Accordingly, it's best to assume The Cops can gain control of The Servers via a valid subpoena, and maybe Your Device if they are particularly aggressive.  But it's unlikely they could get access to The Network or The Code.
Lawyers

The next threat -- and we're finally getting to something a bit more realistic that might actually concern you -- is some Lawyer coming after you via civil lawsuit: them claiming you did something, and you claiming you didn't.  This would be resolved in a court, and would generally result in a court ordering you to turn over any written documents (including chats) related to the case.  To be clear, you are legally required to do this; encryption doesn't absolve you this legal requirement.  But it does ensure that the court can only make this request to you directly, and can't bypass you by sending the request straight to someone else (eg, us).  Because if they did, we would honestly explain that we cannot help them due to you using legal encryption technology to protect your own privacy, and we don't have the key.
This means Lawyers have largely the same capabilities of The Cops: access to The Servers via subpoena, but probably not Your Device.
Your Boss

Expensify already has very strong privacy protections in place to ensure employers do not arbitrarily inspect the private data of employees.  And similar to above, if your boss is served a legal subpoena to produce documents related to some civil lawsuit, any chats you have related to your employer are legally "discoverable" -- even if you use an end-to-end encrypted chat tool, or SMS, or one-time-pad encrypted paper notes, you are required to honor the court's request.  But this proposed design creates very strong protections to ensure that no private communications with non-employees get accidentally revealed as well, by ensuring all chats with non-employees are fully encrypted and that neither Your Boss nor Expensify has the key.
Similar to The Cops and Lawyers, Your Boss can realistically have access to The Servers via subpoena in relation to a legitimate lawsuit, but probably not Your Device.
Your Friends

The final group you might want to protect your chats from being revealed to, are the people immediately around you -- your firends, family, and so on.  Again, a good lockscreen PIN along with biometric unlock is probably your best defense.  But unless your grip is really good, it's not infeasible that your unlocked phone could be snatched from your hand.  Toward that end, self-destructing chats are likely the strongest protection.
Strangely, Your Friends probably have an easier time getting access to Your Device than literally anyone else -- even though they have no access to anything else.
Common Attacks & Protections

Ok, with that quick review of attack surfaces and common adversaries, let's talk about the most likely attacks to happen in the real world that you might want protection against:


Dragnet surveillance.  Probably the most common fear is just of some undirected, omnipresent observer eavesdropping on all communications and taking notes for some unknown future purpose.  I wager 90% of the desire for (and value of) end-to-end encryption is just to eliminate the anxiety that you might accidentally say something that could be misinterpreted and used against you at some future point by some some unknown party.  Even the most social person needs the ability to retreat to a private space every once in a while, just to recharge out of public eye.  Accordingly, I think by far the most important value of end-to-end encryption is just so online conversations can maintain the same natural privacy expectations we have enjoyed for millennia offline, by eliminating any central unencrypted chokepoint through which dragnet surveillance could be realistically installed.

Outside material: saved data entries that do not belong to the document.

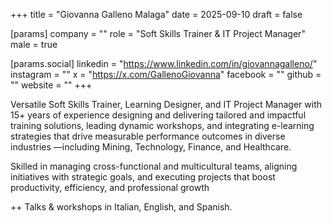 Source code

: +++
title = "Giovanna Galleno Malaga"
date = 2025-09-10
draft = false

[params]
company = ""
role = "Soft Skills Trainer & IT Project Manager"
male = true

[params.social]
linkedin = "https://www.linkedin.com/in/giovannagalleno/"
instagram = ""
x = "https://x.com/GallenoGiovanna"
facebook = ""
github = ""
website = ""
+++

Versatile Soft Skills Trainer, Learning Designer, and IT Project Manager with 15+ years of experience designing and delivering tailored and impactful training solutions, leading dynamic workshops, and integrating e-learning strategies that drive measurable performance outcomes in diverse industries —including Mining, Technology, Finance, and Healthcare.

Skilled in managing cross-functional and multicultural teams, aligning initiatives with strategic goals, and executing projects that boost productivity, efficiency, and professional growth

++ Talks & workshops in Italian, English, and Spanish.
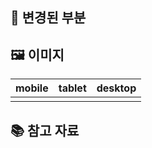 ## 👀 변경된 부분

## 🖼️ 이미지

| mobile | tablet | desktop |
| ------ | ------ | ------- |
|        |        |         |

## 📚 참고 자료
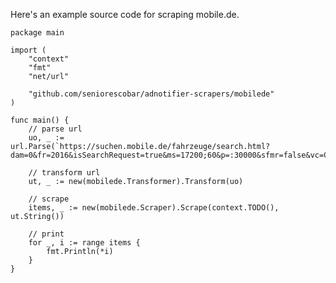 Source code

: Here's an example source code for scraping mobile.de.

    package main

    import (
        "context"
        "fmt"
        "net/url"

        "github.com/seniorescobar/adnotifier-scrapers/mobilede"
    )

    func main() {
        // parse url
        uo, _ := url.Parse(`https://suchen.mobile.de/fahrzeuge/search.html?dam=0&fr=2016&isSearchRequest=true&ms=17200;60&p=:30000&sfmr=false&vc=Car`)

        // transform url
        ut, _ := new(mobilede.Transformer).Transform(uo)

        // scrape
        items, _ := new(mobilede.Scraper).Scrape(context.TODO(), ut.String())

        // print
        for _, i := range items {
            fmt.Println(*i)
        }
    }
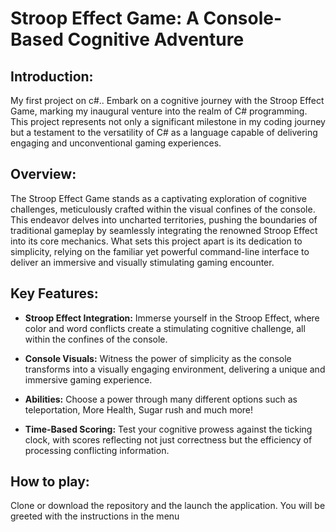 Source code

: # Stroop Effect Game: A Console-Based Cognitive Adventure

## Introduction:

My first project on c#.. Embark on a cognitive journey with the Stroop Effect Game, marking my inaugural venture into the realm of C# programming. This project represents not only a significant milestone in my coding journey but a testament to the versatility of C# as a language capable of delivering engaging and unconventional gaming experiences.

## Overview:

The Stroop Effect Game stands as a captivating exploration of cognitive challenges, meticulously crafted within the visual confines of the console. This endeavor delves into uncharted territories, pushing the boundaries of traditional gameplay by seamlessly integrating the renowned Stroop Effect into its core mechanics. What sets this project apart is its dedication to simplicity, relying on the familiar yet powerful command-line interface to deliver an immersive and visually stimulating gaming encounter.


## Key Features:

- **Stroop Effect Integration:**
  Immerse yourself in the Stroop Effect, where color and word conflicts create a stimulating cognitive challenge, all within the confines of the console.

- **Console Visuals:**
  Witness the power of simplicity as the console transforms into a visually engaging environment, delivering a unique and immersive gaming experience.

- **Abilities:**
 Choose a power through many different options such as teleportation, More Health, Sugar rush and much more!

- **Time-Based Scoring:**
  Test your cognitive prowess against the ticking clock, with scores reflecting not just correctness but the efficiency of processing conflicting information.


## How to play:

Clone or download the repository and the launch the application. You will be greeted with the instructions in the menu
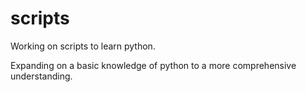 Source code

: # scripts
Working on scripts to learn python.

Expanding on a basic knowledge of python to a more comprehensive understanding.
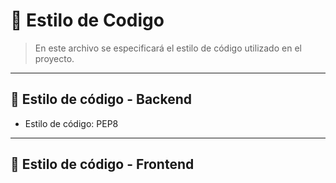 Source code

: # 🔧 Estilo de Codigo

> En este archivo se especificará el estilo de código utilizado en el proyecto.

---

## 📝 Estilo de código - Backend
- Estilo de código: PEP8

---

## 📝 Estilo de código - Frontend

Targeted surveillance.  Next, even though very few of us are interesting enough to be the subject of any kind of targeted surveillance, nobody likes the lurking suspicion that someone is secretly listening in.  The next value of end-to-end encryption is to ensure that if someone does have a legal reason to review your historical communcations, they need to come directly to you to get it -- they can't do it secretly, without your explicit consent.  This can be done by putting each user in full control of access to their communications history, such that any legal requests to access it must go through them.  Similar to how protection against dragnet surveillance creates an instant anxiety relief even if no such surveillance is in place, the knowledge that nobody can access your history without going through you is a contiuous relief even if nobody ever asks to see it.


Device confiscation.  The next most worriesome attack is simply having your device confiscated.  Whether or not you are pressured to unlock it, the possibilty that they have found some method to unlock your phone without you can be extremely alarming.  To be clear, this has nothing to do with the presumption of guilt: as more and more conversations go online, the range of personal information contained on your device -- including not just chats but also personal photos -- creates an enormous risk of an invasion of privacy.  Toward that end, the best protection against privacy invasion upon device confiscation is to use expiring messages, thereby limiting the potential for exposure.

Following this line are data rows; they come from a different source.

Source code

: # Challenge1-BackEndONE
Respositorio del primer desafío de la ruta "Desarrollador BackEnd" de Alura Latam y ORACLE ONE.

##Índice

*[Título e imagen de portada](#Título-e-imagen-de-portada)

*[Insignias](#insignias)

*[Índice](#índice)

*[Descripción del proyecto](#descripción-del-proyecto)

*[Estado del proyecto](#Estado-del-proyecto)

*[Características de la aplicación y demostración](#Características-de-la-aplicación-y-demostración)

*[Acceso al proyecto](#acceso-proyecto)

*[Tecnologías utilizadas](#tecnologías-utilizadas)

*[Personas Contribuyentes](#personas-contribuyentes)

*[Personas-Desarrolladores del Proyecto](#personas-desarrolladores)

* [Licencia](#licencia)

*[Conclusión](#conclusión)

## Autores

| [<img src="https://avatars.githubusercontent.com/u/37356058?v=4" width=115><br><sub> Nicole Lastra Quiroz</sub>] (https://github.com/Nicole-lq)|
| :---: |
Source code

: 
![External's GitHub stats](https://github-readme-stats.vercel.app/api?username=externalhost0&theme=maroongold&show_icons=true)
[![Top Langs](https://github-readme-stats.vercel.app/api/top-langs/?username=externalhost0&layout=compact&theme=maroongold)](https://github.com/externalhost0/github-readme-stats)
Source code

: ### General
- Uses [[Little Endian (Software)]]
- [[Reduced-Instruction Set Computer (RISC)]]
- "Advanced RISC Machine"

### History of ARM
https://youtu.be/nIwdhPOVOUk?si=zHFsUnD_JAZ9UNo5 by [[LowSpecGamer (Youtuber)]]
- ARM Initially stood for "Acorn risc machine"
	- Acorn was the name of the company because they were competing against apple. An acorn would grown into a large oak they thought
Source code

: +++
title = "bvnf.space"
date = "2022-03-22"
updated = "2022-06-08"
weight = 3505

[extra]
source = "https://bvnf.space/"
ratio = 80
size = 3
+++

Device compromise.  Though it's clearly alarming for someone to grab an unlocked phone out of your hand, it at least has the benefit of you knowing it happened.  An even worse attack involves your device somehow being compromised without you realizing it.  In Hollywood that seems to involve swapping out the SIM card when you aren't looking; in practice it's probably a more mundane issue of someone clicking on a malware link in some kind of phishing email.  Either way, this is probably the most damaging attack because it conceivably allows your adversary to extract the decrypted communications directly from the device on an ongoing fashion.  Unfortunately, there's really nothing encryption can do to prevent this because the attack happens after the decryption is finished.


Key extraction.  Though it's very unlikely to be dealing with an attacker this sophisticated, and this is nearly impossible to do without first confiscating or otherwise compromising the device itself, an attacker might somehow obtain a copy of the encryption key, enabling them to eavesdrop on the encrypted network communication and decrypt on an ongoing manner without needing ongoing access to the device.  The best protection against this is to use a protocol that has two properties:

Forward Secrecy - This means that the information on the device can't be used to reveal all future conversations.  The most common way to solve this is to frequently reset the encryption key, rendering any compromised key useless for future messags.
Backward Secrecy - As the name implies, if Forward Secrecy ensures the keys on the device can't be used to decrypt future messags, Backward Secrecy ensures that past messages (other those currently stored on the device, which are revealed) cannot be decrypted using any key on the device.  So even if you were recording all the network traffic to a device for weeks or years ahead of time, if you finally get ahold of the device and extract its key, the key will be useless for all of those previous years of messages.  This is most commonly done by combining the frequent key resetting of Forward Secrecy, with simply deleting the decryption key after it's used, rendering undecipherable any outstanding copies of the historical encrypted message.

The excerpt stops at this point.